Re: Rpapo's Translation Assistant.

Posted: Sun Jun 24, 2012 2:13 am
by rpapo
Kira0802 wrote:
rpapo wrote:Oops. Something's not working as well as before. Going to have to look into it . . . :oops:
Don't worry, take your time. XD
The problem I saw turns out to not be as serious as I thought. The parser has it's weaknesses still, and the biggest one is a relatively low tolerance for less-than-perfect spelling. I had mis-transcribed ヅラ as ジラ, and it got all confused.

Re: Rpapo's Translation Assistant.

Posted: Mon Jun 25, 2012 2:29 pm
by rpapo
I've posted an update to the program which punts around the problem mentioned above. Now, if we find a sequence of katakana characters, and we cannot find anything matching it in the dictionary or it's extensions, then we gather those characters together and call it a word with an unknown meaning. Most (though not all) such words are actually borrowed from English.

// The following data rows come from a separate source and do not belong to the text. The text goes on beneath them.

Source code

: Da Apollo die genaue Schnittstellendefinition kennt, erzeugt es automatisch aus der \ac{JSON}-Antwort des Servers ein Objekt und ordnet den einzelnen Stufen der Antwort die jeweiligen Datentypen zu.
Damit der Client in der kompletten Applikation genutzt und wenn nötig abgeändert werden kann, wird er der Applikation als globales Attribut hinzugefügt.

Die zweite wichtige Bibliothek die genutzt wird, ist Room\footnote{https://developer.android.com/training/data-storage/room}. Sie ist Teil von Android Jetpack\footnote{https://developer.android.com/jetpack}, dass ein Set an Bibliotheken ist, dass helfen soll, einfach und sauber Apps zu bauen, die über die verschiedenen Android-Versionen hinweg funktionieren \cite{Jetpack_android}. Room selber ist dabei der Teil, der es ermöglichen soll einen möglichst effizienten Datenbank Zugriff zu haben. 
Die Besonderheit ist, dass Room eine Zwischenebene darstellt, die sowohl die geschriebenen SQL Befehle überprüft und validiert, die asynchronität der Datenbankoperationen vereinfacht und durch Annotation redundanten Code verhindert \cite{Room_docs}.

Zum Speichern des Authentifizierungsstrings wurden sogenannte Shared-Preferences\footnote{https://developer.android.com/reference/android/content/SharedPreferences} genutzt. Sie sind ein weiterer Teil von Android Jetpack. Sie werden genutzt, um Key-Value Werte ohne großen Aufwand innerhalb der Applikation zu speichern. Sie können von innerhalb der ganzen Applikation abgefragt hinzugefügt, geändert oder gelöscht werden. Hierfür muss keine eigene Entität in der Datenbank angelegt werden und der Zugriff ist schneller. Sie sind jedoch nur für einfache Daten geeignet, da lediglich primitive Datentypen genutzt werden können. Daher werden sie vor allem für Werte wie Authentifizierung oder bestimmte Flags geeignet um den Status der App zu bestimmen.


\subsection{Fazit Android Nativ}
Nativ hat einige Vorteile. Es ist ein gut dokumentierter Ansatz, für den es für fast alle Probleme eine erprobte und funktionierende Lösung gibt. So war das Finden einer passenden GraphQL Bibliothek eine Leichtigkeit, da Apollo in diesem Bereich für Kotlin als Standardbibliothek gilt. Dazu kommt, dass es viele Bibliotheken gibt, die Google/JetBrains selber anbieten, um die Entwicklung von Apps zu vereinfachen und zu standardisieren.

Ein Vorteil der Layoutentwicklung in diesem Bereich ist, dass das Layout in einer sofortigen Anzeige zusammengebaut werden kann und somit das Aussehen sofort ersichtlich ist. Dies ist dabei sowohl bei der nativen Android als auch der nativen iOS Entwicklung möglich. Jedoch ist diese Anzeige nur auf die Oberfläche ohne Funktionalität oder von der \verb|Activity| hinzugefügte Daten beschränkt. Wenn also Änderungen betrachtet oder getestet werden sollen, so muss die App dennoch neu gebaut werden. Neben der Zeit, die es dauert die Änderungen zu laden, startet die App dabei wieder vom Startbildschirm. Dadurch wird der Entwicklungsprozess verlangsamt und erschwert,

By making this change, the misbehavior I was seeing goes away . . . at least for now.

This time around, strangely enough, the culprit was ツン (tsun), which was in the dictionary in hiragana format, but not in katakana.

Re: Rpapo's Translation Assistant.

Posted: Sun Mar 17, 2013 12:16 pm
by rpapo
An update on this. I finally kicked myself hard and did some work on an interactive version of my Japanese translation assistant program. This is what it looks like now:

Image

The dictionary file must have been built first using the NIHONGO.exe program, but once you have that, the above program may be run. Once it has fully started, you type or paste the text you want to analyze into the upper entry field, then click on the Translate button. The results appear in the lower window.

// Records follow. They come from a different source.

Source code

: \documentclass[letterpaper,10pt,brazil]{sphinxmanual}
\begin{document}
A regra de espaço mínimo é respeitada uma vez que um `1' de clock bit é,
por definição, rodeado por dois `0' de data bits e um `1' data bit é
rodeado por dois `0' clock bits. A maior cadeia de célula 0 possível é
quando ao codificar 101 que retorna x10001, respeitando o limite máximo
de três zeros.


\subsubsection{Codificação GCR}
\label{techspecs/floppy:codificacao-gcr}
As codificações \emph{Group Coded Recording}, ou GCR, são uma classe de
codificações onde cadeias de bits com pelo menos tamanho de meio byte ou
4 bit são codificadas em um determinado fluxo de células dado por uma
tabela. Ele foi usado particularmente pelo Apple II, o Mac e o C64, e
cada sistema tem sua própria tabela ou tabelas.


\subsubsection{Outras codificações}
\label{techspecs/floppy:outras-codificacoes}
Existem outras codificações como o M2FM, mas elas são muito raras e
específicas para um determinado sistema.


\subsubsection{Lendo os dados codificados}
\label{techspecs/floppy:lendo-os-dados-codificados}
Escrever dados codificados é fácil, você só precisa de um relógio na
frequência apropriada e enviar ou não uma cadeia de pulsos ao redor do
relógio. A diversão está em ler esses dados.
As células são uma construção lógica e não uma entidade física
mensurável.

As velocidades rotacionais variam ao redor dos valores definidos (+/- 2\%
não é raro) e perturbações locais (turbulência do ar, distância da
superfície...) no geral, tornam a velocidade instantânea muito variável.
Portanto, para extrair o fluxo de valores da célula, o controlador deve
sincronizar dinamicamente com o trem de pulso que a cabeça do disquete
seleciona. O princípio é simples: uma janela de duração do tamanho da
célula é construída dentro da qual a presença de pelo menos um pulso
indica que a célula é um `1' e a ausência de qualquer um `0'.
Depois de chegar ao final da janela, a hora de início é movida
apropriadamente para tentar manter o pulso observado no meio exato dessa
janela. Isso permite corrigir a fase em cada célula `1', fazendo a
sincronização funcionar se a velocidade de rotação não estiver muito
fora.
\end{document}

This is very much a work in progress. I did what you see above for the sake of helping me with manga translations, where I don't bother to make a TXT transcript file. Most of my time, however, is spent on transcribing and translating the Golden Time books. Witness the fact that this forum topic hasn't been posted too in over six months...

Things to be done (no ETA, so don't ask for one):
(1) Provide for dictionary maintenance from the above GUI.
(2) Provide for user hints (split a word here, join these two words...).
(3) Make the parser less reliant on the dictionary having every possible verb conjugation already precomputed.
(4) Make the parser smarter.

Making it into a real translator is a whole different can of worms...

Re: Rpapo's Translation Assistant.

Posted: Sun Mar 17, 2013 9:57 pm
by didntloginD:
rpapo wrote:Things to be done (no ETA, so don't ask for one):
(1) Provide for dictionary maintenance from the above GUI.
(2) Provide for user hints (split a word here, join these two words...).
(3) Make the parser less reliant on the dictionary having every possible verb conjugation already precomputed.
(4) Make the parser smarter.
:lol:

My biggest question is that of overhead: is there any way for you to make it so that one doesn't have to have as much as is required right now? IIRC, one has to load the entire dictionary and index into RAM in order to access it through the program itself. That's probably the biggest "improvement" I could think of. I don't know what all the WWDIJ(?)(?)(?) (I can never remember the entire acronym) file gives you access to in terms of interaction with the dictionary they have generated. I assume that the WWDIJ(?)(?)(?) thing you're loading when you say to load the dictionary beforehand. (Unless this is all wrong and I'm just going on about nothing.) Either way, it'd be nice to slim down the amount of overhead some.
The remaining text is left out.